Choosing a new floor for your laboratory requires a bit more planning than another room might. Determining the best type of floor requires some thought and planning regarding what types of activities that are being done in the laboratory.
For example, in many laboratories, there may be some spills and liquids that may regularly hit the floor. For this reason, a waterproof option would be best. Some great options that are waterproof are porcelain tile, stone, marble, vinyl, poured cement, and rubber. Any of those options will hold up to spills and messes that may hit the floor and be easy to clean if that ever happens.
Another consideration would be durability. What type of traffic would be going through the lab? Would heavy equipment be moved across it regularly, or heavy carts and/or refrigeration units? If so, porcelain tile and vinyl may not be the best choices. While they are very durable in a home atmosphere, they may not hold up as well in the laboratory environment. Stone, marble, poured cement, and rubber would be the better options in regard to durability and heavy use that a laboratory floor might get.
Price may be another consideration, especially if the lab is a larger. Marble is durable and waterproof, but it's a high-end product with a higher price tag.

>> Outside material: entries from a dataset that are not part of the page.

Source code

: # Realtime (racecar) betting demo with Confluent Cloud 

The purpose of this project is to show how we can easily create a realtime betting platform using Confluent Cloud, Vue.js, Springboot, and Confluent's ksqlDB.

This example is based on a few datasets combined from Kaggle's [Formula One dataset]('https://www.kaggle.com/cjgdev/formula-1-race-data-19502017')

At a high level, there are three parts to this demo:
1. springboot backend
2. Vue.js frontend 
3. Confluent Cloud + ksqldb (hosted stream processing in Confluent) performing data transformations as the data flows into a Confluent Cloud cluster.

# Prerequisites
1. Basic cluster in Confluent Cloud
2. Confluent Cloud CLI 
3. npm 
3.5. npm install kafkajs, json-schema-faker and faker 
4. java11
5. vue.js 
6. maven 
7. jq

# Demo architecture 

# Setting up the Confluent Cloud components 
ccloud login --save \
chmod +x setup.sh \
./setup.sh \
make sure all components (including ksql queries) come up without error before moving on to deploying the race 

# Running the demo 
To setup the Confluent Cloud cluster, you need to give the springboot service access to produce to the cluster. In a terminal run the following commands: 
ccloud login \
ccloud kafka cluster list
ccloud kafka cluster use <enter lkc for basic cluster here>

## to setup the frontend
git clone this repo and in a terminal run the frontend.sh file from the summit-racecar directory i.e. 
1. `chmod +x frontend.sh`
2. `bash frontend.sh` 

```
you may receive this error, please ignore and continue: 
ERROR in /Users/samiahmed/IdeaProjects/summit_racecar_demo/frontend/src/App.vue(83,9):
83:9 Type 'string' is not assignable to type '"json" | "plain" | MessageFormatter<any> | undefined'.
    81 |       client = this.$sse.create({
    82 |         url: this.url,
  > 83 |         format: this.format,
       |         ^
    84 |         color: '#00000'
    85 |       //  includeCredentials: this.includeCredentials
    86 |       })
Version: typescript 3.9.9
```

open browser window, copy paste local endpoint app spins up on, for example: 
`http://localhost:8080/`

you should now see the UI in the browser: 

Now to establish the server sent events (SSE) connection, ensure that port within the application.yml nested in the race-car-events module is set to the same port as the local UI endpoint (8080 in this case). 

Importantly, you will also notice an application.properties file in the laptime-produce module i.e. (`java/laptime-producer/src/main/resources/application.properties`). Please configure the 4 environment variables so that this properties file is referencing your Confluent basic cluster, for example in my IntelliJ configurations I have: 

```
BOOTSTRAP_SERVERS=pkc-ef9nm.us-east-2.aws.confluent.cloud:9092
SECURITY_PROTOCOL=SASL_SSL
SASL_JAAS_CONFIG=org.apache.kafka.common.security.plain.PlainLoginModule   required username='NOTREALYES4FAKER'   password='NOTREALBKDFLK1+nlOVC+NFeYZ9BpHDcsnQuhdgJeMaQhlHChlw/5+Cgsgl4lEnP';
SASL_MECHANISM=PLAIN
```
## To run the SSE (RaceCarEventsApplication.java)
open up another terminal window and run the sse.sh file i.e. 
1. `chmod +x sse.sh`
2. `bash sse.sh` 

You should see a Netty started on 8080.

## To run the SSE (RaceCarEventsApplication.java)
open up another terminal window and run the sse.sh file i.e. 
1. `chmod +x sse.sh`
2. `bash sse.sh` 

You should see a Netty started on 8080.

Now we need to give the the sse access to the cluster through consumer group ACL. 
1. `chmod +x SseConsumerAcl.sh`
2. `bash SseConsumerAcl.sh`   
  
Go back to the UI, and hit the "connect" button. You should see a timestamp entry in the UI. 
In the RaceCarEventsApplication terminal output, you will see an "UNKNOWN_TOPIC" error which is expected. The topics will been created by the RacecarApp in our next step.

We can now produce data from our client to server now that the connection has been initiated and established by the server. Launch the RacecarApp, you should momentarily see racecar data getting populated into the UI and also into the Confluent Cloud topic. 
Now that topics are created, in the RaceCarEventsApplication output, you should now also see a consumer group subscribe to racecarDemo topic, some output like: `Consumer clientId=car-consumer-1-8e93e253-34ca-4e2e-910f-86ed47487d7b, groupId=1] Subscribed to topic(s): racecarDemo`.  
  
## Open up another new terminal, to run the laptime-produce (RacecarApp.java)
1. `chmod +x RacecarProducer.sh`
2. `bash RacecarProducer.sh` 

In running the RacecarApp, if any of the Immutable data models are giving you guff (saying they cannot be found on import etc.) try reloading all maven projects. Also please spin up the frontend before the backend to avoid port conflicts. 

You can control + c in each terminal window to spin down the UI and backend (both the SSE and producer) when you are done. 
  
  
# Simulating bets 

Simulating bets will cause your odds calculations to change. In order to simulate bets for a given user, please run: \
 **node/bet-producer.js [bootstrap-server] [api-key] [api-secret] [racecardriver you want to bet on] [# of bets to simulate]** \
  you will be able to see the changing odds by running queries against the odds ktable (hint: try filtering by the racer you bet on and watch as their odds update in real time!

Marble flooring is really known for it's beauty and decorative properties which aren't usually the priorities in a lab environment. Stone also is a bit on the pricier side and needs to be sealed to render it effective against stains and damage. Poured concrete may also need to be sealed for protection, but has no need for grout, so stains and damage can be kept to a minimum.
Ideally, for the best durability, ease of cleaning, and cost-effectiveness, poured cement would be the best option, with rubber flooring installed in areas that may need more traction, electrical grounding, or support for those standing for longer periods of time. Cement can be easily poured and installed, is waterproof in case of spills, can be installed with drains for easy clean-up, can hold up to just about any machinery or equipment, and can be a subfloor for other types of flooring if necessary, such as the rubber flooring mentioned above. It's also quite cost-effective and should last many years if properly installed and treated.